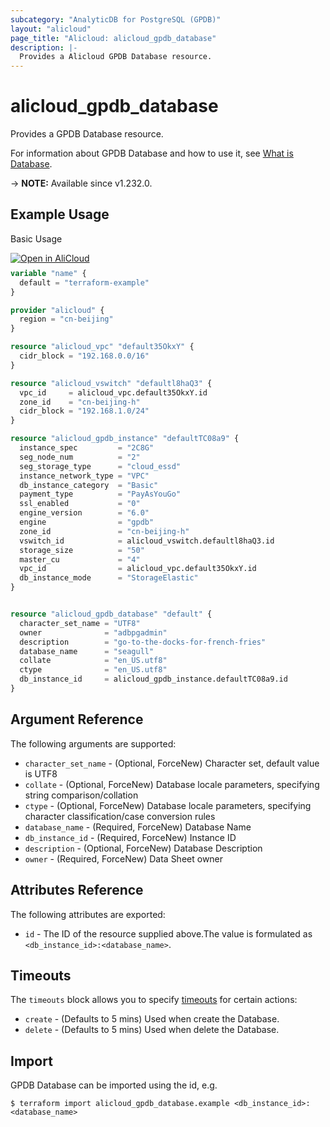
 ```yaml
---
subcategory: "AnalyticDB for PostgreSQL (GPDB)"
layout: "alicloud"
page_title: "Alicloud: alicloud_gpdb_database"
description: |-
  Provides a Alicloud GPDB Database resource.
---
```


# alicloud_gpdb_database

Provides a GPDB Database resource.



For information about GPDB Database and how to use it, see [What is Database](https://www.alibabacloud.com/help/en/).

-> **NOTE:** Available since v1.232.0.

## Example Usage

Basic Usage

<div style="display: block;margin-bottom: 40px;"><div class="oics-button" style="float: right;position: absolute;margin-bottom: 10px;">
  <a href="https://api.aliyun.com/api-tools/terraform?resource=alicloud_gpdb_database&exampleId=2544aefa-a42b-db0d-e339-ebc46269e760f42465dc&activeTab=example&spm=docs.r.gpdb_database.0.2544aefaa4&intl_lang=EN_US" target="_blank">
    <img alt="Open in AliCloud" src="https://img.alicdn.com/imgextra/i1/O1CN01hjjqXv1uYUlY56FyX_!!6000000006049-55-tps-254-36.svg" style="max-height: 44px; max-width: 100%;">
  </a>
</div></div>

```terraform
variable "name" {
  default = "terraform-example"
}

provider "alicloud" {
  region = "cn-beijing"
}

resource "alicloud_vpc" "default35OkxY" {
  cidr_block = "192.168.0.0/16"
}

resource "alicloud_vswitch" "defaultl8haQ3" {
  vpc_id     = alicloud_vpc.default35OkxY.id
  zone_id    = "cn-beijing-h"
  cidr_block = "192.168.1.0/24"
}

resource "alicloud_gpdb_instance" "defaultTC08a9" {
  instance_spec         = "2C8G"
  seg_node_num          = "2"
  seg_storage_type      = "cloud_essd"
  instance_network_type = "VPC"
  db_instance_category  = "Basic"
  payment_type          = "PayAsYouGo"
  ssl_enabled           = "0"
  engine_version        = "6.0"
  engine                = "gpdb"
  zone_id               = "cn-beijing-h"
  vswitch_id            = alicloud_vswitch.defaultl8haQ3.id
  storage_size          = "50"
  master_cu             = "4"
  vpc_id                = alicloud_vpc.default35OkxY.id
  db_instance_mode      = "StorageElastic"
}


resource "alicloud_gpdb_database" "default" {
  character_set_name = "UTF8"
  owner              = "adbpgadmin"
  description        = "go-to-the-docks-for-french-fries"
  database_name      = "seagull"
  collate            = "en_US.utf8"
  ctype              = "en_US.utf8"
  db_instance_id     = alicloud_gpdb_instance.defaultTC08a9.id
}
```

## Argument Reference

The following arguments are supported:
* `character_set_name` - (Optional, ForceNew) Character set, default value is UTF8
* `collate` - (Optional, ForceNew) Database locale parameters, specifying string comparison/collation
* `ctype` - (Optional, ForceNew) Database locale parameters, specifying character classification/case conversion rules
* `database_name` - (Required, ForceNew) Database Name
* `db_instance_id` - (Required, ForceNew) Instance ID
* `description` - (Optional, ForceNew) Database Description
* `owner` - (Required, ForceNew) Data Sheet owner

## Attributes Reference

The following attributes are exported:
* `id` - The ID of the resource supplied above.The value is formulated as `<db_instance_id>:<database_name>`.

## Timeouts

The `timeouts` block allows you to specify [timeouts](https://www.terraform.io/docs/configuration-0-11/resources.html#timeouts) for certain actions:
* `create` - (Defaults to 5 mins) Used when create the Database.
* `delete` - (Defaults to 5 mins) Used when delete the Database.

## Import

GPDB Database can be imported using the id, e.g.

```shell
$ terraform import alicloud_gpdb_database.example <db_instance_id>:<database_name>
```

* What is needed *
Print the material above word for word, first line through the line with "Provides a GPDB Database resource.", and leave every picture out.

* Exercise response *
 ```yaml
---
subcategory: "AnalyticDB for PostgreSQL (GPDB)"
layout: "alicloud"
page_title: "Alicloud: alicloud_gpdb_database"
description: |-
  Provides a Alicloud GPDB Database resource.
---
```


# alicloud_gpdb_database

Provides a GPDB Database resource.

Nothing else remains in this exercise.